Sunday, April 19, 2015

What Hospitality Employers Need to Know About the Impending Texas Open Carry Law

Last week the Texas House passed House Bill 910 (HB 910) which allows residents with concealed handgun licenses to carry their handguns in public, provided they are holstered.  A similar measure passed the Texas Senate last month, and the two bills must be reconciled before Governor Greg Abbott can weigh in.  Under current Texas law, citizens can open carry long guns but not handguns.

In its current form, HB 910 requires amendments to no less than twelve statutes, including the Texas Alcoholic Beverage Code, Code of Criminal Procedure, Education Code, Labor Code, Penal Code, Election Code, Family Code, Government Code, Health and Safety Code, Local Government Code, Occupations Code, and Parks and Wildlife Code.  
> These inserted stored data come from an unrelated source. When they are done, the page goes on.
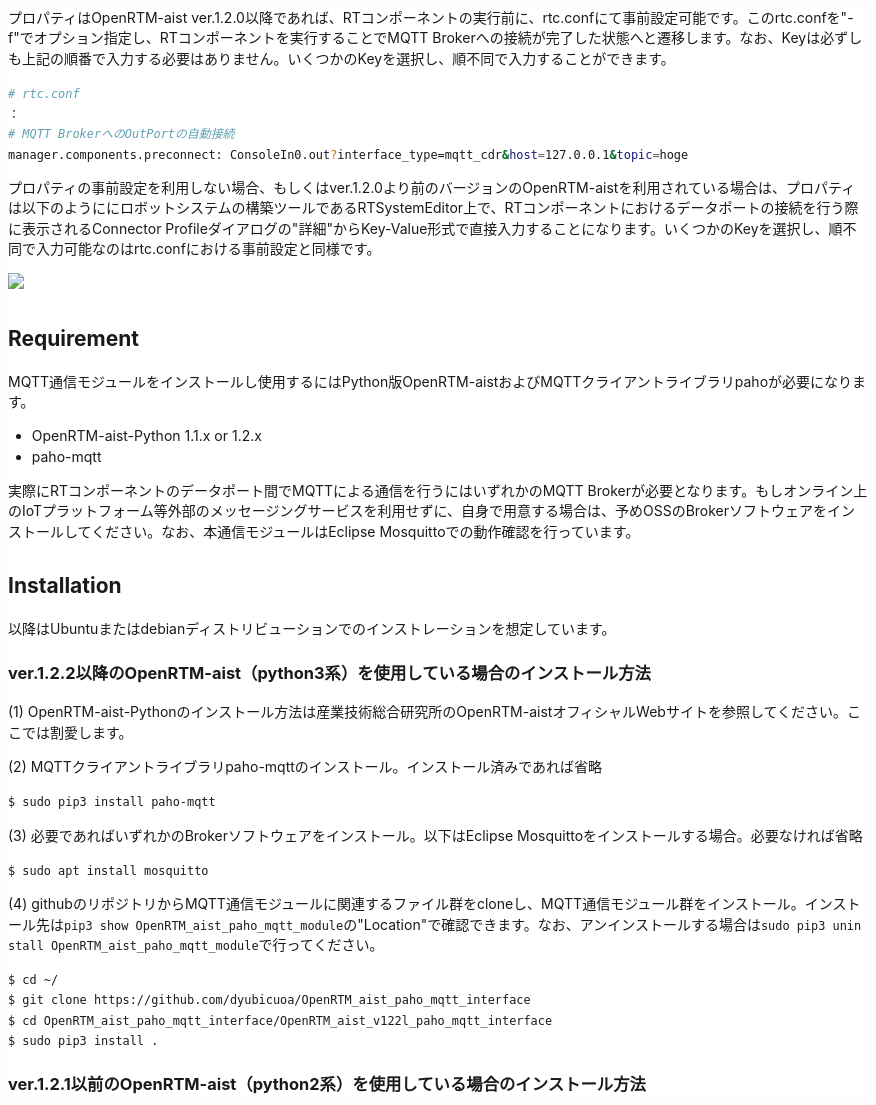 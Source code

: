 プロパティはOpenRTM-aist ver.1.2.0以降であれば、RTコンポーネントの実行前に、rtc.confにて事前設定可能です。このrtc.confを"-f"でオプション指定し、RTコンポーネントを実行することでMQTT Brokerへの接続が完了した状態へと遷移します。なお、Keyは必ずしも上記の順番で入力する必要はありません。いくつかのKeyを選択し、順不同で入力することができます。
```bash
# rtc.conf
：
# MQTT BrokerへのOutPortの自動接続
manager.components.preconnect: ConsoleIn0.out?interface_type=mqtt_cdr&host=127.0.0.1&topic=hoge
```

プロパティの事前設定を利用しない場合、もしくはver.1.2.0より前のバージョンのOpenRTM-aistを利用されている場合は、プロパティは以下のようににロボットシステムの構築ツールであるRTSystemEditor上で、RTコンポーネントにおけるデータポートの接続を行う際に表示されるConnector Profileダイアログの"詳細"からKey-Value形式で直接入力することになります。いくつかのKeyを選択し、順不同で入力可能なのはrtc.confにおける事前設定と同様です。

<img src="https://user-images.githubusercontent.com/40682353/99870217-b3a78380-2c14-11eb-9861-67fc2e78c26b.png" width=50%>

## Requirement
 
MQTT通信モジュールをインストールし使用するにはPython版OpenRTM-aistおよびMQTTクライアントライブラリpahoが必要になります。
 
* OpenRTM-aist-Python 1.1.x or 1.2.x
* paho-mqtt

実際にRTコンポーネントのデータポート間でMQTTによる通信を行うにはいずれかのMQTT Brokerが必要となります。もしオンライン上のIoTプラットフォーム等外部のメッセージングサービスを利用せずに、自身で用意する場合は、予めOSSのBrokerソフトウェアをインストールしてください。なお、本通信モジュールはEclipse Mosquittoでの動作確認を行っています。

 
## Installation

以降はUbuntuまたはdebianディストリビューションでのインストレーションを想定しています。

### ver.1.2.2以降のOpenRTM-aist（python3系）を使用している場合のインストール方法

(1) OpenRTM-aist-Pythonのインストール方法は産業技術総合研究所のOpenRTM-aistオフィシャルWebサイトを参照してください。ここでは割愛します。

(2) MQTTクライアントライブラリpaho-mqttのインストール。インストール済みであれば省略
```bash
$ sudo pip3 install paho-mqtt
```

(3) 必要であればいずれかのBrokerソフトウェアをインストール。以下はEclipse Mosquittoをインストールする場合。必要なければ省略
```bash
$ sudo apt install mosquitto
```

(4) githubのリポジトリからMQTT通信モジュールに関連するファイル群をcloneし、MQTT通信モジュール群をインストール。インストール先は`pip3 show OpenRTM_aist_paho_mqtt_module`の"Location"で確認できます。なお、アンインストールする場合は`sudo pip3 uninstall OpenRTM_aist_paho_mqtt_module`で行ってください。
```bash
$ cd ~/
$ git clone https://github.com/dyubicuoa/OpenRTM_aist_paho_mqtt_interface
$ cd OpenRTM_aist_paho_mqtt_interface/OpenRTM_aist_v122l_paho_mqtt_interface
$ sudo pip3 install .
```

### ver.1.2.1以前のOpenRTM-aist（python2系）を使用している場合のインストール方法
HB 910 legalizes the open carry of handguns (meaning in holsters) for those who, among other things: (i) are legal residents of the State of Texas for the 6-month period preceding the date of an application for an open-carry license; (ii) are at least 21 years of age; (iii) have not been convicted of a felony; (iv) are not charged with the commission of a Class A or Class B misdemeanor or equivalent offense; (v) are not fugitives from justice; (vi) are not chemically dependent; (vii) have not been finally determined to be delinquent in the payment of state taxes or child support; and (vii) are not currently restricted under a court protective or restraining order affecting the spousal relationship, other than property.  

For hospitality employers, HB 910 has three significant impacts that will more than likely be included in the new law:

  • First, nothing in the new law will change the existing "Guns in the Parking Lot" law which allows employees with concealed handgun permits to keep their firearms in their locked vehicles in the employer's parking lot.  
  • Second, nothing in the new law will prohibit an employer from prohibiting an employee who holds a license to carry a handgun, or who lawfully possesses a firearm, from possessing the firearm on the employer's premises.  The term "premises" is defined as "a building or portion of a building," but does not include public or private driveways, streets, sidewalks, walkways, parking lots, parking garages, or other parking areas. 
  • Third, the new law amends the Penal Code to make it a violation for a license holder to carry a handgun, whether it is concealed or carried in a shoulder or belt holster, onto the premises of a business that has a permit or license issued under specific chapters of the Alcoholic Beverage Code, if the business derives 51% or more of its income from the sale or service of alcoholic beverages for on-premises consumption.
Employers should have the option to post a specifically-worded notice prohibiting open carry on their premises, and should train their staff regarding methods of handling violators, as well as those who complain about other, open carry patrons.